Certa noite, quando estava analisando, absorta, o “filme” do espelho, alguém mais apareceu.

-Eu espero que não esteja vindo aqui todos os dias – uma voz as suas costas a fez saltar.

-Oh... Harry, você me deu um grande susto!

-Pude perceber – comentou sorrindo. – Não está não é, Hermione? Vindo aqui com freqüência? – indagou com ar preocupado.

-Pra dizer a verdade, tenho vindo sim – ela retrucou encolhendo os ombros.

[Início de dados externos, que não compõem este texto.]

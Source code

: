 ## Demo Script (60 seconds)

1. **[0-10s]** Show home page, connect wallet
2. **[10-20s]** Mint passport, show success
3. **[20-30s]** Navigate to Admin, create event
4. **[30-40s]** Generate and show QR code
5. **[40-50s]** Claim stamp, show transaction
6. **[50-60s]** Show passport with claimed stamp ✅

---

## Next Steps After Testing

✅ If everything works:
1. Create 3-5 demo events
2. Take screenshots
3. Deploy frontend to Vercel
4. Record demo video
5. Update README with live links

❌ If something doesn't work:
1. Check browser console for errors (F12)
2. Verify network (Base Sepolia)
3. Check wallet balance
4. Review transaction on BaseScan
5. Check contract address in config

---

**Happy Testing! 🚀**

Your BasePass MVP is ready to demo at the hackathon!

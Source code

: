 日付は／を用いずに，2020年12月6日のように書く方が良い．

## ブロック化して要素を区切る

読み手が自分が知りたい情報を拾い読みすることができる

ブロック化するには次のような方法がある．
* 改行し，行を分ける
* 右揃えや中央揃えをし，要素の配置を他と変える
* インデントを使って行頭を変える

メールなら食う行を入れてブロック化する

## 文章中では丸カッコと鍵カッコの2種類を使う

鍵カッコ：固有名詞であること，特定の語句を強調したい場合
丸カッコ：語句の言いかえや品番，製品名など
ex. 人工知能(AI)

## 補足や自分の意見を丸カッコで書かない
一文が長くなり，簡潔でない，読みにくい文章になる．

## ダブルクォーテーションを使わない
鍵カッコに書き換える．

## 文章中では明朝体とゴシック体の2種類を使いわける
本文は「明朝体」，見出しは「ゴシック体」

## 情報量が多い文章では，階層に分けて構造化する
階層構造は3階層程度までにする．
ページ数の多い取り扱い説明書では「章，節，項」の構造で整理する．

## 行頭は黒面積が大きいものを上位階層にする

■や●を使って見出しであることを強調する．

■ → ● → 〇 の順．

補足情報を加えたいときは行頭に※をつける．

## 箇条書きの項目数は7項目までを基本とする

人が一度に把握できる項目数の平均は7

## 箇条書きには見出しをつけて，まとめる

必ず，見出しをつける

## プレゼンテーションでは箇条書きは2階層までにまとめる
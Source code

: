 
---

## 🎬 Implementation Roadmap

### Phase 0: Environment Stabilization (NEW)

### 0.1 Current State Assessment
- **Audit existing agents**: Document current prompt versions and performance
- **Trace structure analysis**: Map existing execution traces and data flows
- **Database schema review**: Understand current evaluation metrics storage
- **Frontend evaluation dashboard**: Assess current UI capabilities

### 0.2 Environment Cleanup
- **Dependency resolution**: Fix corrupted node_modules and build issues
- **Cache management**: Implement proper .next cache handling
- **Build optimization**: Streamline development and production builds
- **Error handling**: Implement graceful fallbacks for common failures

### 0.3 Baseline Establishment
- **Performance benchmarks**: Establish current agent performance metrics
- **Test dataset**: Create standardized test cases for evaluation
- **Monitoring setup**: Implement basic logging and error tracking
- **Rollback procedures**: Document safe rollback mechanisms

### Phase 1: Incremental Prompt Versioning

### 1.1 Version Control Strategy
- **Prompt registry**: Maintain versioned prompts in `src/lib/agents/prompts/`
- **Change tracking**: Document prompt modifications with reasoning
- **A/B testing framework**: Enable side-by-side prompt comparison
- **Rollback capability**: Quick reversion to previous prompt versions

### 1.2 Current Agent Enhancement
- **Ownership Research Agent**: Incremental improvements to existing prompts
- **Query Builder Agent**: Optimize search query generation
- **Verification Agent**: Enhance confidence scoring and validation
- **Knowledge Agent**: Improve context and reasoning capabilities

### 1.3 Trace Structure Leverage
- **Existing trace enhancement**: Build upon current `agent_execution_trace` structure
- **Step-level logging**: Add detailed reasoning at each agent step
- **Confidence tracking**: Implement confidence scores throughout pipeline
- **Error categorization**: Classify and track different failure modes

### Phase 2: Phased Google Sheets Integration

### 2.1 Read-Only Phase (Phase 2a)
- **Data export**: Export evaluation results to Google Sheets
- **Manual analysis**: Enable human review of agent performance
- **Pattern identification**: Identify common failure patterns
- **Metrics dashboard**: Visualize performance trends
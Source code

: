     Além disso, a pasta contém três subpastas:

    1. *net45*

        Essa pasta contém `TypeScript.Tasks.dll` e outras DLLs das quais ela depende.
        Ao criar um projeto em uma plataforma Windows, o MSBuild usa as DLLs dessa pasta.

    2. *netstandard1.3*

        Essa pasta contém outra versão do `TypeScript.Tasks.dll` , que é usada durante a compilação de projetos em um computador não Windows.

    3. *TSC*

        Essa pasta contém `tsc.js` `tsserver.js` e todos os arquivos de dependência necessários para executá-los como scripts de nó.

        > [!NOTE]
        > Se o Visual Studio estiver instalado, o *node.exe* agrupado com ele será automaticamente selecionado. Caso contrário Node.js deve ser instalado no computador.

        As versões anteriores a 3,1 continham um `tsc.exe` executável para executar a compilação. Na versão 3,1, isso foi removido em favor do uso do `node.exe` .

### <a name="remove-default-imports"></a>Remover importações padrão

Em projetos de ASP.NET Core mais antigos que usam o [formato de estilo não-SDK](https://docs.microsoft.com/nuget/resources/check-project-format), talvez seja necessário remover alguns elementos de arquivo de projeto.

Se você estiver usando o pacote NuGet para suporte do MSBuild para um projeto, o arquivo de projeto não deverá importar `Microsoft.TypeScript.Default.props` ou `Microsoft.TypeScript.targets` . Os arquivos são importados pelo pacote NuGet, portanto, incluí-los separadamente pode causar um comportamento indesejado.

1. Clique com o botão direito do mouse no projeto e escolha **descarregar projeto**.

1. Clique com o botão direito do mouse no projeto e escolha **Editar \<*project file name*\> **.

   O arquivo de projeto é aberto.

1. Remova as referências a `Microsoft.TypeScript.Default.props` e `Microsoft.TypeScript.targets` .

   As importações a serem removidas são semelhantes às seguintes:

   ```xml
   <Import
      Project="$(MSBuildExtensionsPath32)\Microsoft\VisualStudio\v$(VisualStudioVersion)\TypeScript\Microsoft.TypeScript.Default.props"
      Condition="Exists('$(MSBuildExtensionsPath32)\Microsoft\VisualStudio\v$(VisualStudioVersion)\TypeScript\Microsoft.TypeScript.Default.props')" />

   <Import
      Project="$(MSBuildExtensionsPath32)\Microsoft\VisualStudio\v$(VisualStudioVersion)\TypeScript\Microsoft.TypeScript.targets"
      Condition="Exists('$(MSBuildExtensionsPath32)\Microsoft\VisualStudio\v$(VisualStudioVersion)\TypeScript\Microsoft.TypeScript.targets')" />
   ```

Harry sentou-se ao seu lado, no chão. - Isso pode lhe fazer mal, não é saudável ficar observando o seu desejo como algo real, você deve ir ao encontro dele, buscá-lo. Não ficar presa nesse lugar empoeirado observando-o.

Hermione balançou a cabeça negativamente. – Eu não o faço – Harry a fitou com visível descrença. – Acredite em mim. Eu só quero entender o que vejo - o moreno franziu o cenho e Hermione suspirou. – É complicado... - murmurou para a pergunta nos olhos dele, voltando a encarar o espelho. – É só que

Ela emudeceu e o silêncio tomou conta do lugar.
Harry a olhou de lado, poderia ver que Hermione procurava um modo de se expressar ou, mais bem, expressar o que via. - Não precisa me contar se não

-No espelho... – ela o interrompeu, sem olhá-lo. - Eu era muito próxima a você.

-Bem, não pode ser só isso – disse ele a olhando de lado, com um sorriso. – Afinal, isso já é realidade, hum? – falou afagando sua mão sobre a perna.

Hermione negou com a cabeça, finalmente o encarando. – Não se trata disso – disse em tom baixo. - Encontrava-me perto de você – murmurou desejando que Harry lesse sua mente para que não precisasse dizer em voz alta.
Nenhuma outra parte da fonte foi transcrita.